[[ Records for this exercise open ]]

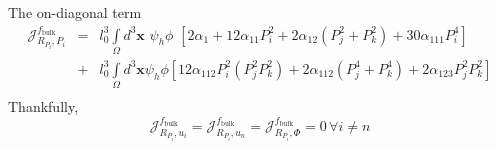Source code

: \documentclass[16pt]{article} %
\begin{document}
The on-diagonal term 
\begin{eqnarray}\nonumber
\mathscr{J}_{R_{P_i}, P_i}^{f_\mathrm{bulk}} &=&l_0^3 \int\limits_\Omega d^3 {\boldsymbol x} \,\, \psi_h \phi \,\, \left[2 \alpha_1  + 12 \alpha_{11} P_i^2 + 2 \alpha_{12} \left(P_j^2 + P_k^2 \right) + 30 \alpha_{111} P_i^4 \right] \\ \nonumber
&+&l_0^3\int\limits_\Omega d^3 {\boldsymbol x} \psi_h \phi  \left[ 12 \alpha_{112} P_i^2 \left(P_j^2 P_k^2 \right) + 2 \alpha_{112} \left(P_j^4 + P_k^4 \right) + 2 \alpha_{123} P_j^2 P_k^2 \right]\\ \nonumber
\end{eqnarray}
%
Thankfully, 
%
$$\mathscr{J}_{R_{P_i} , u_i}^{f_\mathrm{bulk}} = \mathscr{J}_{R_{P_i} , u_n}^{f_\mathrm{bulk}} = \mathscr{J}_{R_{P_i} , \Phi}^{f_\mathrm{bulk}} = 0 \,\forall i \neq n $$
%
\newpage
%
\end{document}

[[ Records for this exercise closed ]]

Reproduce every line in the data that has the word "begin" in it.

\begin{document}
\begin{eqnarray}\nonumber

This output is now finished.